Molecular Docking Analysis Of Bioactive Phytocompounds From Cinnamomum Tamala Targeting Key Inflammatory Pathways In Rheumatoid Arthritis

Abstract

Rheumatoid arthritis (RA) constitutes a chronic autoimmune inflammatory disease delineated by enduring synovitis, progressive degeneration of cartilage and bone, as well as systemic complications. The investigation of plant-derived phytochemicals has been a focal point for their anti-inflammatory and immunomodulatory capabilities. Computational molecular docking serves as an expedited and economically viable methodology to forecast protein-ligand interactions and to prioritize candidates for therapeutic advancement.

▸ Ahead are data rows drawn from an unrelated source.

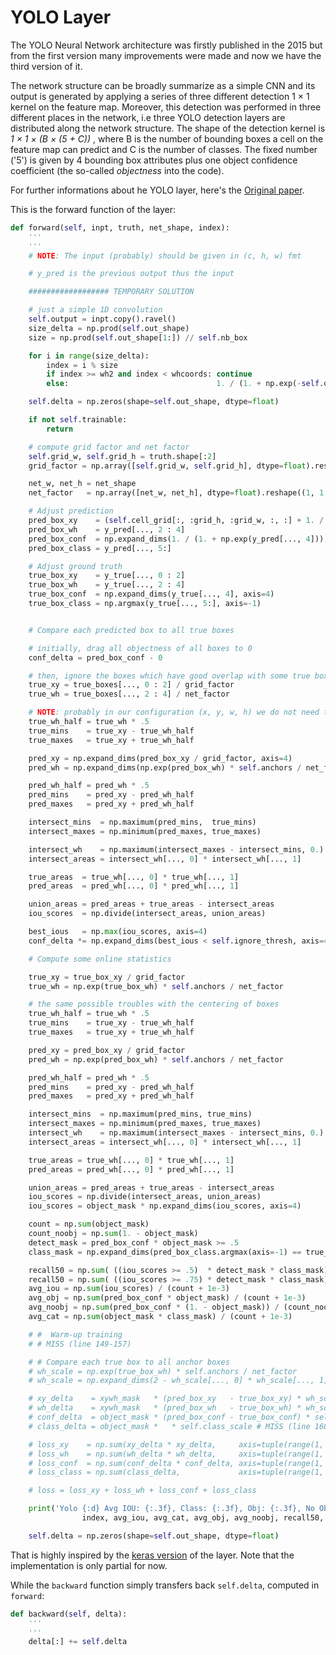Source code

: # YOLO Layer

The YOLO Neural Network architecture was firstly published in the 2015 but from the first version many improvements were made and now we have the third version of it.

The network structure can be broadly summarize as a simple CNN and its output is generated by applying a series of three different detection 1 × 1 kernel on the feature map. Moreover, this detection was performed in three different places in the network, i.e three YOLO detection layers are distributed along the network structure. The shape of the detection kernel is *1 × 1 × (B × (5 + C))* , where B is the number of bounding boxes a cell on the feature map can predict and C is the number of classes. The fixed number ('5') is given by 4 bounding box attributes plus one object confidence coefficient (the so-called *objectness* into the code).

For further informations about he YOLO layer, here's the [Original paper](https://pjreddie.com/media/files/papers/YOLOv3.pdf).

This is the forward function of the layer:

```python
def forward(self, inpt, truth, net_shape, index):
	'''
	'''
	# NOTE: The input (probably) should be given in (c, h, w) fmt

	# y_pred is the previous output thus the input

	################## TEMPORARY SOLUTION

	# just a simple 1D convolution
	self.output = inpt.copy().ravel()
	size_delta = np.prod(self.out_shape)
	size = np.prod(self.out_shape[1:]) // self.nb_box

	for i in range(size_delta):
		index = i % size
		if index >= wh2 and index < whcoords: continue
		else:                                 1. / (1. + np.exp(-self.ouput[i]))

	self.delta = np.zeros(shape=self.out_shape, dtype=float)

	if not self.trainable:
		return

	# compute grid factor and net factor
	self.grid_w, self.grid_h = truth.shape[:2]
	grid_factor = np.array([self.grid_w, self.grid_h], dtype=float).reshape((1, 1, 1, 1, 2))

	net_w, net_h = net_shape
	net_factor   = np.array([net_w, net_h], dtype=float).reshape((1, 1, 1, 1, 2))

	# Adjust prediction
	pred_box_xy    = (self.cell_grid[:, :grid_h, :grid_w, :, :] + 1. / (1. + np.exp(y_pred[..., :2])))
	pred_box_wh    = y_pred[..., 2 : 4]
	pred_box_conf  = np.expand_dims(1. / (1. + np.exp(y_pred[..., 4])), axis=4)
	pred_box_class = y_pred[..., 5:]

	# Adjust ground truth
	true_box_xy    = y_true[..., 0 : 2]
	true_box_wh    = y_true[..., 2 : 4]
	true_box_conf  = np.expand_dims(y_true[..., 4], axis=4)
	true_box_class = np.argmax(y_true[..., 5:], axis=-1)


	# Compare each predicted box to all true boxes

	# initially, drag all objectness of all boxes to 0
	conf_delta = pred_box_conf - 0

	# then, ignore the boxes which have good overlap with some true box
	true_xy = true_boxes[..., 0 : 2] / grid_factor
	true_wh = true_boxes[..., 2 : 4] / net_factor

	# NOTE: probably in our configuration (x, y, w, h) we do not need to center boxes in the following way
	true_wh_half = true_wh * .5
	true_mins    = true_xy - true_wh_half
	true_maxes   = true_xy + true_wh_half

	pred_xy = np.expand_dims(pred_box_xy / grid_factor, axis=4)
	pred_wh = np.expand_dims(np.exp(pred_box_wh) * self.anchors / net_factor, axis=4)

	pred_wh_half = pred_wh * .5
	pred_mins    = pred_xy - pred_wh_half
	pred_maxes   = pred_xy + pred_wh_half

	intersect_mins  = np.maximum(pred_mins,  true_mins)
	intersect_maxes = np.minimum(pred_maxes, true_maxes)

	intersect_wh    = np.maximum(intersect_maxes - intersect_mins, 0.)
	intersect_areas = intersect_wh[..., 0] * intersect_wh[..., 1]

	true_areas  = true_wh[..., 0] * true_wh[..., 1]
	pred_areas  = pred_wh[..., 0] * pred_wh[..., 1]

	union_areas = pred_areas + true_areas - intersect_areas
	iou_scores  = np.divide(intersect_areas, union_areas)

	best_ious   = np.max(iou_scores, axis=4)
	conf_delta *= np.expand_dims(best_ious < self.ignore_thresh, axis=4)

	# Compute some online statistics

	true_xy = true_box_xy / grid_factor
	true_wh = np.exp(true_box_wh) * self.anchors / net_factor

	# the same possible troubles with the centering of boxes
	true_wh_half = true_wh * .5
	true_mins    = true_xy - true_wh_half
	true_maxes   = true_xy + true_wh_half

	pred_xy = pred_box_xy / grid_factor
	pred_wh = np.exp(pred_box_wh) * self.anchors / net_factor

	pred_wh_half = pred_wh * .5
	pred_mins    = pred_xy - pred_wh_half
	pred_maxes   = pred_xy + pred_wh_half

	intersect_mins  = np.maximum(pred_mins, true_mins)
	intersect_maxes = np.minimum(pred_maxes, true_maxes)
	intersect_wh    = np.maximum(intersect_maxes - intersect_mins, 0.)
	intersect_areas = intersect_wh[..., 0] * intersect_wh[..., 1]

	true_areas = true_wh[..., 0] * true_wh[..., 1]
	pred_areas = pred_wh[..., 0] * pred_wh[..., 1]

	union_areas = pred_areas + true_areas - intersect_areas
	iou_scores = np.divide(intersect_areas, union_areas)
	iou_scores = object_mask * np.expand_dims(iou_scores, axis=4)

	count = np.sum(object_mask)
	count_noobj = np.sum(1. - object_mask)
	detect_mask = pred_box_conf * object_mask >= .5
	class_mask = np.expand_dims(pred_box_class.argmax(axis=-1) == true_box_class, axis=4)

	recall50 = np.sum( ((iou_scores >= .5)  * detect_mask * class_mask) / (count + 1e-3) )
	recall50 = np.sum( ((iou_scores >= .75) * detect_mask * class_mask) / (count + 1e-3) )
	avg_iou = np.sum(iou_scores) / (count + 1e-3)
	avg_obj = np.sum(pred_box_conf * object_mask) / (count + 1e-3)
	avg_noobj = np.sum(pred_box_conf * (1. - object_mask)) / (count_noobj + 1e-3)
	avg_cat = np.sum(object_mask * class_mask) / (count + 1e-3)

	# #  Warm-up training
	# # MISS (line 149-157)

	# # Compare each true box to all anchor boxes
	# wh_scale = np.exp(true_box_wh) * self.anchors / net_factor
	# wh_scale = np.expand_dims(2 - wh_scale[..., 0] * wh_scale[..., 1], axis=4) # the smaller the box, the bigger the scale

	# xy_delta    = xywh_mask   * (pred_box_xy   - true_box_xy) * wh_scale * self.xywh_scale
	# wh_delta    = xywh_mask   * (pred_box_wh   - true_box_wh) * wh_scale * self.xywh_scale
	# conf_delta  = object_mask * (pred_box_conf - true_box_conf) * self.obj_scale + (1 - object_mask) * conf_delta * self.noobj_scale
	# class_delta = object_mask *   * self.class_scale # MISS (line 168)

	# loss_xy    = np.sum(xy_delta * xy_delta,     axis=tuple(range(1, 5)))
	# loss_wh    = np.sum(wh_delta * wh_delta,     axis=tuple(range(1, 5)))
	# loss_conf  = np.sum(conf_delta * conf_delta, axis=tuple(range(1, 5)))
	# loss_class = np.sum(class_delta,             axis=tuple(range(1, 5)))

	# loss = loss_xy + loss_wh + loss_conf + loss_class

	print('Yolo {:d} Avg IOU: {:.3f}, Class: {:.3f}, Obj: {:.3f}, No Obj: {:.3f}, .5R: {:.3f}, .75R: {:.3f}, count: {:d}'.format(
				index, avg_iou, avg_cat, avg_obj, avg_noobj, recall50, recall75, count))

	self.delta = np.zeros(shape=self.out_shape, dtype=float)
```

That is highly inspired by the [keras version](https://github.com/experiencor/keras-yolo3/blob/master/yolo.py) of the layer.
Note that the implementation is only partial for now.

While the `backward` function simply transfers back `self.delta`, computed in `forward`:

```python
def backward(self, delta):
	'''
	'''
	delta[:] += self.delta
```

In the present study, four phytocompounds extracted from Cinnamomum tamala such as Kaempferol, Quercetin, Phytol and Naringenin were employed in molecular docking assays against 13 pivotal inflammatory protein targets implicated in RA, which include AP-1, NF-κB, AKT, PI3K, MAPK-1, COX-2, LOX, TNF-α, IL-1β, IL-6, TLR-4, Glutaminase-1and MMP-1. The docking analyses were conducted utilizing ArgusLab version 4.0.1.

The results indicated that Phytol demonstrated the most robust overall binding affinities, particularly towards AP-1 (−16.23 kcal/mol) and COX-2 (−14.05 kcal/mol). Kaempferol and Quercetin exhibited notable affinities with COX-2, MAPK-1and cytokine-related targets, whereas Naringenin revealed strong interactions with AKT (−11.18 kcal/mol), IL-6 (−9.23 kcal/mol) and COX-2 (−9.39 kcal/mol). These findings imply that phytochemicals derived from C. tamala may function as potential multi-target anti-inflammatory agents, bearing significant therapeutic implications for the management of RA.